▸ **Work task**: When the line containing "I dette mønster" appears in the data below, begin copying there and stop only after the line containing "- **Løsningsagent**: Denne".
======== Materials provided ========
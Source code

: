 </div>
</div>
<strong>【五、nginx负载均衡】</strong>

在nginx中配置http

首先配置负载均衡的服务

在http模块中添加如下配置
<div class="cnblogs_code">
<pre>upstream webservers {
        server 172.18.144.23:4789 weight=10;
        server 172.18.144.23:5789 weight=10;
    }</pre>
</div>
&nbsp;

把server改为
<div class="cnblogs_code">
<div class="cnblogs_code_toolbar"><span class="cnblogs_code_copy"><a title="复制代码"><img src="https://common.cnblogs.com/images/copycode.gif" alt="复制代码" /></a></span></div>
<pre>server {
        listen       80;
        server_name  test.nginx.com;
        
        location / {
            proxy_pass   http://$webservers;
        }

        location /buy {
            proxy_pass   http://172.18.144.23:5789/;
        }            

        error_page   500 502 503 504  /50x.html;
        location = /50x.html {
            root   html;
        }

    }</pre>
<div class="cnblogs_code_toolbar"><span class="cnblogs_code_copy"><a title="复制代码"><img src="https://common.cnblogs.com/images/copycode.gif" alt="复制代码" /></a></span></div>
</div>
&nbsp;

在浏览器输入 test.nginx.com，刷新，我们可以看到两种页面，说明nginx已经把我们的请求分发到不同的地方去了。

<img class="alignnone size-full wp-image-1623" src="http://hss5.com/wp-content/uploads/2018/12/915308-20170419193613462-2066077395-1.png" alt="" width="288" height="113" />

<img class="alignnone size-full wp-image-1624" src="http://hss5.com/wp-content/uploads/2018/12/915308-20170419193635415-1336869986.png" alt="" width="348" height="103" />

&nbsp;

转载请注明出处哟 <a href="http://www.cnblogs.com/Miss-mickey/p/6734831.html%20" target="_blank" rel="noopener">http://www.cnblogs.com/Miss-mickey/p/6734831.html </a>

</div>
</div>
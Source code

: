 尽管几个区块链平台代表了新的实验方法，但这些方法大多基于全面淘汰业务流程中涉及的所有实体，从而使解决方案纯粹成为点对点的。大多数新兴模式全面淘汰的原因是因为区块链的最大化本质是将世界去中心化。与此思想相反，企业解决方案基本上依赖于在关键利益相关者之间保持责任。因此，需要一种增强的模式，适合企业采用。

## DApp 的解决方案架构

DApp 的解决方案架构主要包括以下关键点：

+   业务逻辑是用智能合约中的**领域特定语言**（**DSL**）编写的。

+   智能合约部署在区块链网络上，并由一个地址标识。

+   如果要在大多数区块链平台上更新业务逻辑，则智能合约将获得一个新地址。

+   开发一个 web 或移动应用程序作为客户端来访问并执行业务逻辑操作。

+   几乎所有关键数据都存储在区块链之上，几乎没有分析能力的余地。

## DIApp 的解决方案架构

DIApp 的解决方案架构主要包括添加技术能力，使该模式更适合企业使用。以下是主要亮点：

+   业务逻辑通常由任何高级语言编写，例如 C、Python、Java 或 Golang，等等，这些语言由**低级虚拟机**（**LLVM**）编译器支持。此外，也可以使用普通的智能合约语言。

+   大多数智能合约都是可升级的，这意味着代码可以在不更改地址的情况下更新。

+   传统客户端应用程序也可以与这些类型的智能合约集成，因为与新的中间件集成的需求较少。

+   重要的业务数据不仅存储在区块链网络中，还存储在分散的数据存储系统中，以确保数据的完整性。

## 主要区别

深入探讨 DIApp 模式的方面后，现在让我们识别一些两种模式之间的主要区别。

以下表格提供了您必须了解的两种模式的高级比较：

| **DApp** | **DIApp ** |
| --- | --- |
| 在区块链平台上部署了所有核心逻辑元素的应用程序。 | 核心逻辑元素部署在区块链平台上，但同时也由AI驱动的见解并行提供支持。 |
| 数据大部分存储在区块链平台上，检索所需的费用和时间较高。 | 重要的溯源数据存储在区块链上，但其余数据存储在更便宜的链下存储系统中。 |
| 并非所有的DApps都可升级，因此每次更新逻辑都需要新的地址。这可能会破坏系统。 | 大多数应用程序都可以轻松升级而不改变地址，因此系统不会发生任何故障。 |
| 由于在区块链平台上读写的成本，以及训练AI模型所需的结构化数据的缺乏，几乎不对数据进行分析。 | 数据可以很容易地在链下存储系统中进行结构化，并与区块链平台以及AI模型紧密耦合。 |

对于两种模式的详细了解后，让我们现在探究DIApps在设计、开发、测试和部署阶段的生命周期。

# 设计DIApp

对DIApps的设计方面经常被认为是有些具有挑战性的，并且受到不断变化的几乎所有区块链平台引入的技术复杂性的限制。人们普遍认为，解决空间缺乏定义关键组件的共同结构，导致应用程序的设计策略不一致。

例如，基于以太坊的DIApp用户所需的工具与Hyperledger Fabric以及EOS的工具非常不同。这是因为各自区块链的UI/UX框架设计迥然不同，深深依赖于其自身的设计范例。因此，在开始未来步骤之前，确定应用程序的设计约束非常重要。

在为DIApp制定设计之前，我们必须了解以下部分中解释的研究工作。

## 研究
========
======== Materials provided ========
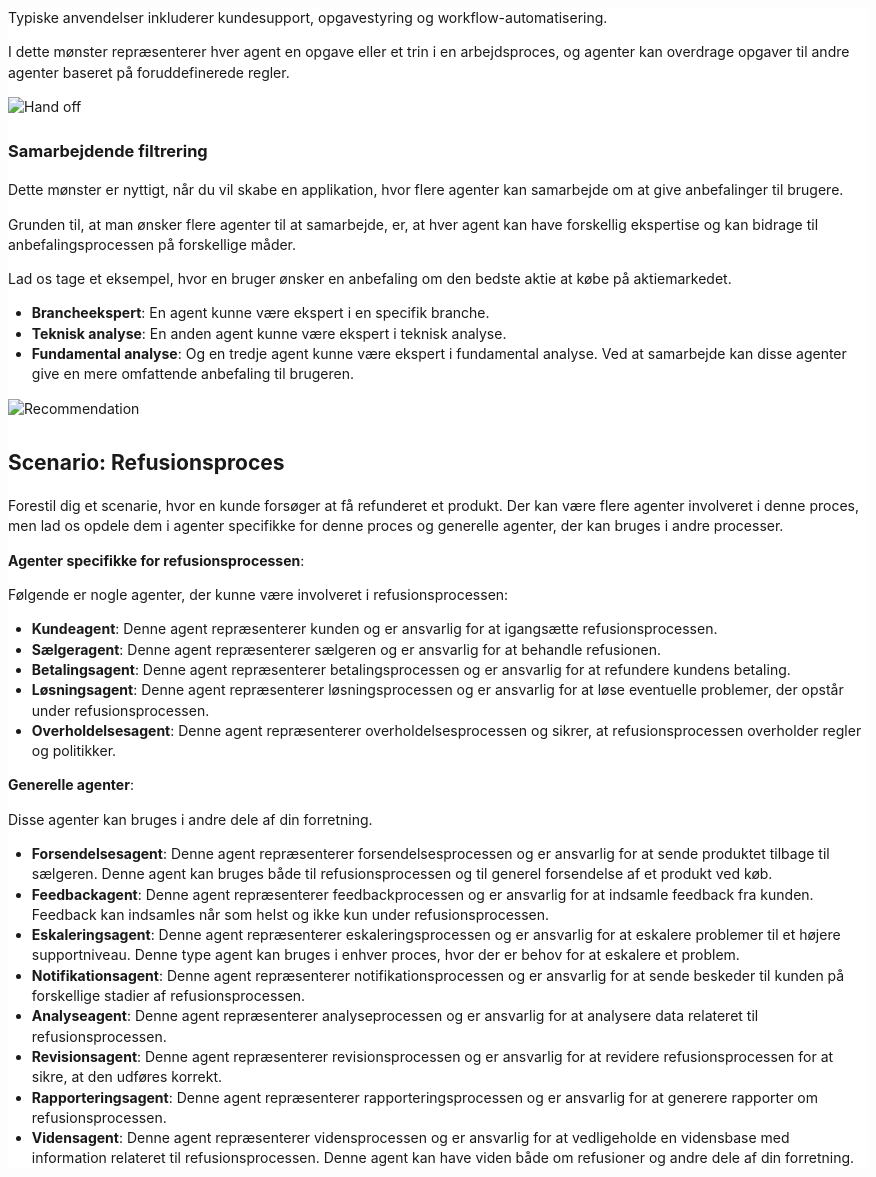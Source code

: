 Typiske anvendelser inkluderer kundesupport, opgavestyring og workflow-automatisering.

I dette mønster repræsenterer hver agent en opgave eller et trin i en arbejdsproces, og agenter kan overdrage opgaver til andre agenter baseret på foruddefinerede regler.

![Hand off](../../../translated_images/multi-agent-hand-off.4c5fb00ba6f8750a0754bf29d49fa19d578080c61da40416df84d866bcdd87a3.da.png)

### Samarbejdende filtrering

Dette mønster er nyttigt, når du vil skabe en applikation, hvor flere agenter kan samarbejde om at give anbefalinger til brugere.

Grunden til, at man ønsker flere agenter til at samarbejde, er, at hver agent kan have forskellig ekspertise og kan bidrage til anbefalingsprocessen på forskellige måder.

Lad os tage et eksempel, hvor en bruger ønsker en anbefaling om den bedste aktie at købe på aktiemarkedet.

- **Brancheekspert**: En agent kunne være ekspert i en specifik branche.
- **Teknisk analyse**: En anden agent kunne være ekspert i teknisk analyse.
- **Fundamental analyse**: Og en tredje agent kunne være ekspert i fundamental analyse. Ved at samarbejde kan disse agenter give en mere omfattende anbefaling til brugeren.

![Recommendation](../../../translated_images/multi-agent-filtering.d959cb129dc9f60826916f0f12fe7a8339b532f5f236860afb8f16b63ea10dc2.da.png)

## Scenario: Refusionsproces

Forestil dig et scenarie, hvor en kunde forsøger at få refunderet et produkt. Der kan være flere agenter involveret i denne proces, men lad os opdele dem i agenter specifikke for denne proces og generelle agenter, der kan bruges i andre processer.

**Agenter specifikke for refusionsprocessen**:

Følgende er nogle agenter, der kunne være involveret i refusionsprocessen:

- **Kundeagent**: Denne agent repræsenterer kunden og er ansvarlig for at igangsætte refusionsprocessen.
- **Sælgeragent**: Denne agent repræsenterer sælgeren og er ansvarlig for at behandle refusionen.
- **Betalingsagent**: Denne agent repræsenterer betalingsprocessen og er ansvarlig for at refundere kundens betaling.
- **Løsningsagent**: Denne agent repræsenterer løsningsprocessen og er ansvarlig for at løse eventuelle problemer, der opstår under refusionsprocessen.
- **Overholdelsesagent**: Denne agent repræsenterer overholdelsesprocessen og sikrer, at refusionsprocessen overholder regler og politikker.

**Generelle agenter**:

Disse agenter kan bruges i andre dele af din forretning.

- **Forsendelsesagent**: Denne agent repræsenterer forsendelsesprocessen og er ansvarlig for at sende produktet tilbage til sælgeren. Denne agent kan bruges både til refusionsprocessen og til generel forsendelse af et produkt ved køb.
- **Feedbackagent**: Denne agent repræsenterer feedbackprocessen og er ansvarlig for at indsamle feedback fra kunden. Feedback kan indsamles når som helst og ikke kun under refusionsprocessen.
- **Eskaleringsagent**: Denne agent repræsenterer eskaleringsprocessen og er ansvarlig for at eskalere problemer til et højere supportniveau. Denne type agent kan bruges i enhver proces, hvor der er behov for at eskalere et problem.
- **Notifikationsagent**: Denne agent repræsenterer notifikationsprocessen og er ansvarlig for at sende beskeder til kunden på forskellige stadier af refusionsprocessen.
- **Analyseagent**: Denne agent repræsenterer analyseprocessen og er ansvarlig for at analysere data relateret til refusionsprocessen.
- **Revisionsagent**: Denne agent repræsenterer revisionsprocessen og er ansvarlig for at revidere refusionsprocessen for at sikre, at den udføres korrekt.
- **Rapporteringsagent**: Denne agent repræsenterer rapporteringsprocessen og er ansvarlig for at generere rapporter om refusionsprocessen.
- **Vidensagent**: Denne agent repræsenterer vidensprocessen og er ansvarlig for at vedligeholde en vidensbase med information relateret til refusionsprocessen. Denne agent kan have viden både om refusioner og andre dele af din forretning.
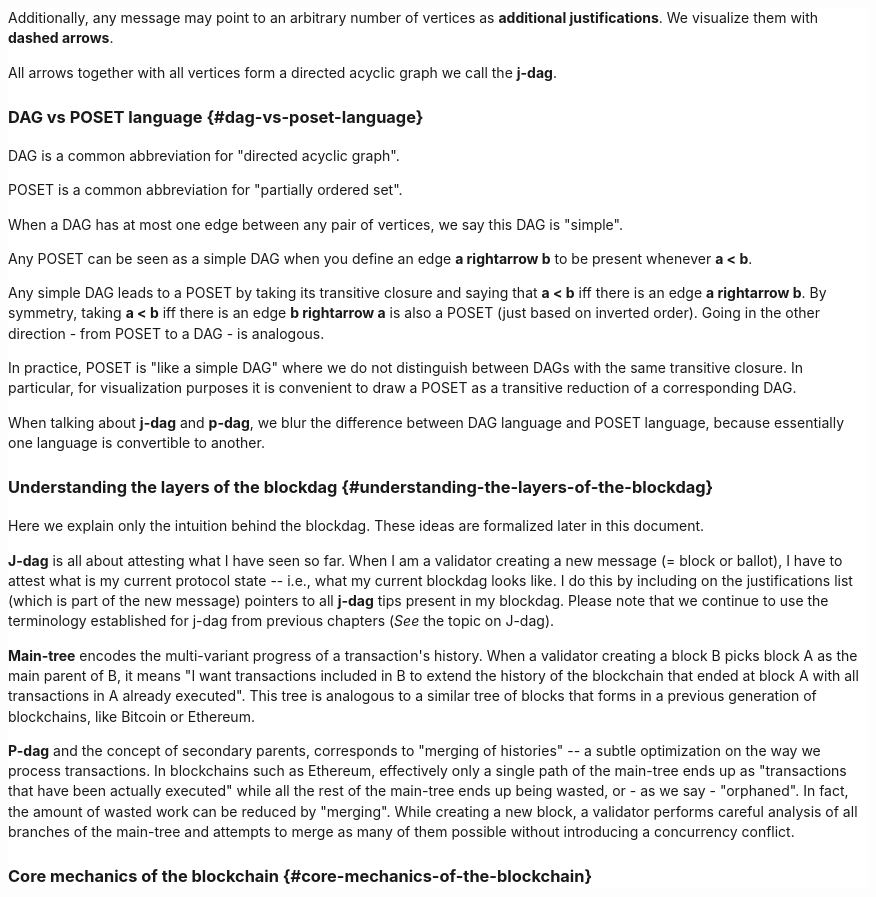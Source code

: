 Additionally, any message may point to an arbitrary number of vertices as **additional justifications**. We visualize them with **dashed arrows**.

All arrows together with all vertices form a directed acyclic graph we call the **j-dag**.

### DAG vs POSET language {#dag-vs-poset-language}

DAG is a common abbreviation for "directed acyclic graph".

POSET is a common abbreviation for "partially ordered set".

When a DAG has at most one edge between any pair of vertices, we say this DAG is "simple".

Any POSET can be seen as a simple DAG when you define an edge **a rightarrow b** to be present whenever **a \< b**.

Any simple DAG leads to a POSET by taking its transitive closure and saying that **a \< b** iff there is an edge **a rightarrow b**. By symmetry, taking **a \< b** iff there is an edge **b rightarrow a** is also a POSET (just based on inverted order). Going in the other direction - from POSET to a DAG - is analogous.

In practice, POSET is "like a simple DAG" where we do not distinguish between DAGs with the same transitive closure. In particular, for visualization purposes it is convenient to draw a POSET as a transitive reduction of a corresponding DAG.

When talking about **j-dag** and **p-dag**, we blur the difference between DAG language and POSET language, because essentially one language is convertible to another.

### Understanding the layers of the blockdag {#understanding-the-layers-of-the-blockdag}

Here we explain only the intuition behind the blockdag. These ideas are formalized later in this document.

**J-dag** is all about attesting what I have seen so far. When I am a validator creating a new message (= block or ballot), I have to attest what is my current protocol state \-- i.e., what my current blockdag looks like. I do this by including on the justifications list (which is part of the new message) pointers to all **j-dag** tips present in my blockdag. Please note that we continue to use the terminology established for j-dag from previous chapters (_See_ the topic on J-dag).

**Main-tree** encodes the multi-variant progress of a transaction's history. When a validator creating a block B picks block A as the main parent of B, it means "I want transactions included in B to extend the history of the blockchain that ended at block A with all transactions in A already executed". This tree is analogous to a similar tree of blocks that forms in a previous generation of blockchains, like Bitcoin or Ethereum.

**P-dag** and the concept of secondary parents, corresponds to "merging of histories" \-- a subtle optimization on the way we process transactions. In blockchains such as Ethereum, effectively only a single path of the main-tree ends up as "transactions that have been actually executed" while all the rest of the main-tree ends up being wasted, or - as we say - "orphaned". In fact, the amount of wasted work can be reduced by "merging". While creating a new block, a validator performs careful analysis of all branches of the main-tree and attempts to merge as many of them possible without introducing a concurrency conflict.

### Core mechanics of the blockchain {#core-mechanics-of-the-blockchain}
========
▸ **Reply to the task**:
I dette mønster repræsenterer hver agent en opgave eller et trin i en arbejdsproces, og agenter kan overdrage opgaver til andre agenter baseret på foruddefinerede regler.

![Hand off](../../../translated_images/multi-agent-hand-off.4c5fb00ba6f8750a0754bf29d49fa19d578080c61da40416df84d866bcdd87a3.da.png)

### Samarbejdende filtrering

Dette mønster er nyttigt, når du vil skabe en applikation, hvor flere agenter kan samarbejde om at give anbefalinger til brugere.

Grunden til, at man ønsker flere agenter til at samarbejde, er, at hver agent kan have forskellig ekspertise og kan bidrage til anbefalingsprocessen på forskellige måder.

Lad os tage et eksempel, hvor en bruger ønsker en anbefaling om den bedste aktie at købe på aktiemarkedet.

- **Brancheekspert**: En agent kunne være ekspert i en specifik branche.
- **Teknisk analyse**: En anden agent kunne være ekspert i teknisk analyse.
- **Fundamental analyse**: Og en tredje agent kunne være ekspert i fundamental analyse. Ved at samarbejde kan disse agenter give en mere omfattende anbefaling til brugeren.

![Recommendation](../../../translated_images/multi-agent-filtering.d959cb129dc9f60826916f0f12fe7a8339b532f5f236860afb8f16b63ea10dc2.da.png)

## Scenario: Refusionsproces

Forestil dig et scenarie, hvor en kunde forsøger at få refunderet et produkt. Der kan være flere agenter involveret i denne proces, men lad os opdele dem i agenter specifikke for denne proces og generelle agenter, der kan bruges i andre processer.

**Agenter specifikke for refusionsprocessen**:

Følgende er nogle agenter, der kunne være involveret i refusionsprocessen:

- **Kundeagent**: Denne agent repræsenterer kunden og er ansvarlig for at igangsætte refusionsprocessen.
- **Sælgeragent**: Denne agent repræsenterer sælgeren og er ansvarlig for at behandle refusionen.
- **Betalingsagent**: Denne agent repræsenterer betalingsprocessen og er ansvarlig for at refundere kundens betaling.
- **Løsningsagent**: Denne agent repræsenterer løsningsprocessen og er ansvarlig for at løse eventuelle problemer, der opstår under refusionsprocessen.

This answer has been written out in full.